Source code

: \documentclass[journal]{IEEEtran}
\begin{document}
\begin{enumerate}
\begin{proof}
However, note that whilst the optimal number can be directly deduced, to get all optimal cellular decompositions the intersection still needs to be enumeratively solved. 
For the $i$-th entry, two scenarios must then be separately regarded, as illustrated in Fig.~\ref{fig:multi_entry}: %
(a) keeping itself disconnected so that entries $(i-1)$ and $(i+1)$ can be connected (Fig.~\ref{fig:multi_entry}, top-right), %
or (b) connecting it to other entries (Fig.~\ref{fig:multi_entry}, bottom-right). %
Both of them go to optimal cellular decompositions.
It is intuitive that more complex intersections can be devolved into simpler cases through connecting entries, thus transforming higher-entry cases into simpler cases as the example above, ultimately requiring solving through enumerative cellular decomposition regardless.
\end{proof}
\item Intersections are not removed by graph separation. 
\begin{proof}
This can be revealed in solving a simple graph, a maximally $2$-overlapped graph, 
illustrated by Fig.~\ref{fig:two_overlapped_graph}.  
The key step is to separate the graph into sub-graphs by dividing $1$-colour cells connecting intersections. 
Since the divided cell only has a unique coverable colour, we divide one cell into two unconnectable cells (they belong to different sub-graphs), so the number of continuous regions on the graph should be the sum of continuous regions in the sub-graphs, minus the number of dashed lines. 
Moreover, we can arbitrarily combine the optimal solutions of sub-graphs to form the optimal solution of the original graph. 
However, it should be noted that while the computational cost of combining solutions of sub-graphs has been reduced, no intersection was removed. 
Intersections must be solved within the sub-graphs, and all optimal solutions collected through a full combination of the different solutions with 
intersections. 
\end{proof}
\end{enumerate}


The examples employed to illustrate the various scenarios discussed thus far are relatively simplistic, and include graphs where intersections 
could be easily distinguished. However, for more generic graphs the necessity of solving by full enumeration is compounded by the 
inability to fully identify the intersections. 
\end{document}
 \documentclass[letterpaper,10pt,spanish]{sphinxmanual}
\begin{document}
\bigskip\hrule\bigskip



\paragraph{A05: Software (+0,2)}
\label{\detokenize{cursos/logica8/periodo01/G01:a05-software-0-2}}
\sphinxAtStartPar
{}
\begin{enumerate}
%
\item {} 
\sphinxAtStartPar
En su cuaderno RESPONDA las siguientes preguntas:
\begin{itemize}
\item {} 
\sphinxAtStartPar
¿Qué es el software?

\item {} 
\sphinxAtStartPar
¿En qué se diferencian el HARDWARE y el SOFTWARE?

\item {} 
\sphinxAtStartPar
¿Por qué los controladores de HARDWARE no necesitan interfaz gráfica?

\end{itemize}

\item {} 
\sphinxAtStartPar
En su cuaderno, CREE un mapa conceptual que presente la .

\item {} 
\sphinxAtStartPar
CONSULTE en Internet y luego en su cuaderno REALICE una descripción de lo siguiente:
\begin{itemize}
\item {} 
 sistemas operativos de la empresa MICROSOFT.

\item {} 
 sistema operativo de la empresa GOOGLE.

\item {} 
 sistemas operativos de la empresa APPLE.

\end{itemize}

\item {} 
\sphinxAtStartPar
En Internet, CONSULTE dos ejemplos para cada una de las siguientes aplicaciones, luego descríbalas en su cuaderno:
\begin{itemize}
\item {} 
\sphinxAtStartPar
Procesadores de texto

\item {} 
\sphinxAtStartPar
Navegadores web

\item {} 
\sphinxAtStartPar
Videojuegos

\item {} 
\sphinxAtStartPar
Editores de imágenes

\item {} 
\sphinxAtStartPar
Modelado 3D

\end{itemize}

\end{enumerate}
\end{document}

§ **Task brief**
Copy every record exactly, with nothing added or dropped.

§ **Reply**
Source code

: \documentclass[journal]{IEEEtran}
\begin{document}
\begin{enumerate}
\begin{proof}
However, note that whilst the optimal number can be directly deduced, to get all optimal cellular decompositions the intersection still needs to be enumeratively solved. 
For the $i$-th entry, two scenarios must then be separately regarded, as illustrated in Fig.~\ref{fig:multi_entry}: %
(a) keeping itself disconnected so that entries $(i-1)$ and $(i+1)$ can be connected (Fig.~\ref{fig:multi_entry}, top-right), %
or (b) connecting it to other entries (Fig.~\ref{fig:multi_entry}, bottom-right). %
Both of them go to optimal cellular decompositions.
It is intuitive that more complex intersections can be devolved into simpler cases through connecting entries, thus transforming higher-entry cases into simpler cases as the example above, ultimately requiring solving through enumerative cellular decomposition regardless.
\end{proof}
\item Intersections are not removed by graph separation. 
\begin{proof}
This can be revealed in solving a simple graph, a maximally $2$-overlapped graph, 
illustrated by Fig.~\ref{fig:two_overlapped_graph}.  
The key step is to separate the graph into sub-graphs by dividing $1$-colour cells connecting intersections. 
Since the divided cell only has a unique coverable colour, we divide one cell into two unconnectable cells (they belong to different sub-graphs), so the number of continuous regions on the graph should be the sum of continuous regions in the sub-graphs, minus the number of dashed lines. 
Moreover, we can arbitrarily combine the optimal solutions of sub-graphs to form the optimal solution of the original graph. 
However, it should be noted that while the computational cost of combining solutions of sub-graphs has been reduced, no intersection was removed. 
Intersections must be solved within the sub-graphs, and all optimal solutions collected through a full combination of the different solutions with 
intersections. 
\end{proof}
\end{enumerate}


The examples employed to illustrate the various scenarios discussed thus far are relatively simplistic, and include graphs where intersections 
could be easily distinguished. However, for more generic graphs the necessity of solving by full enumeration is compounded by the 
inability to fully identify the intersections. 
\end{document}
 \documentclass[letterpaper,10pt,spanish]{sphinxmanual}
\begin{document}
\bigskip\hrule\bigskip



\paragraph{A05: Software (+0,2)}
\label{\detokenize{cursos/logica8/periodo01/G01:a05-software-0-2}}
\sphinxAtStartPar
{}
\begin{enumerate}
%
\item {} 
\sphinxAtStartPar
En su cuaderno RESPONDA las siguientes preguntas:
\begin{itemize}
\item {} 
\sphinxAtStartPar
¿Qué es el software?

\item {} 
\sphinxAtStartPar
¿En qué se diferencian el HARDWARE y el SOFTWARE?

\item {} 
\sphinxAtStartPar
¿Por qué los controladores de HARDWARE no necesitan interfaz gráfica?

\end{itemize}

\item {} 
\sphinxAtStartPar
En su cuaderno, CREE un mapa conceptual que presente la .

\item {} 
\sphinxAtStartPar
CONSULTE en Internet y luego en su cuaderno REALICE una descripción de lo siguiente:
\begin{itemize}
\item {} 
 sistemas operativos de la empresa MICROSOFT.

\item {} 
 sistema operativo de la empresa GOOGLE.

\item {} 
 sistemas operativos de la empresa APPLE.

\end{itemize}

\item {} 
\sphinxAtStartPar
En Internet, CONSULTE dos ejemplos para cada una de las siguientes aplicaciones, luego descríbalas en su cuaderno:
\begin{itemize}
\item {} 
\sphinxAtStartPar
Procesadores de texto

\item {} 
\sphinxAtStartPar
Navegadores web

\item {} 
\sphinxAtStartPar
Videojuegos

\item {} 
\sphinxAtStartPar
Editores de imágenes

\item {} 
\sphinxAtStartPar
Modelado 3D

\end{itemize}

\end{enumerate}
\end{document}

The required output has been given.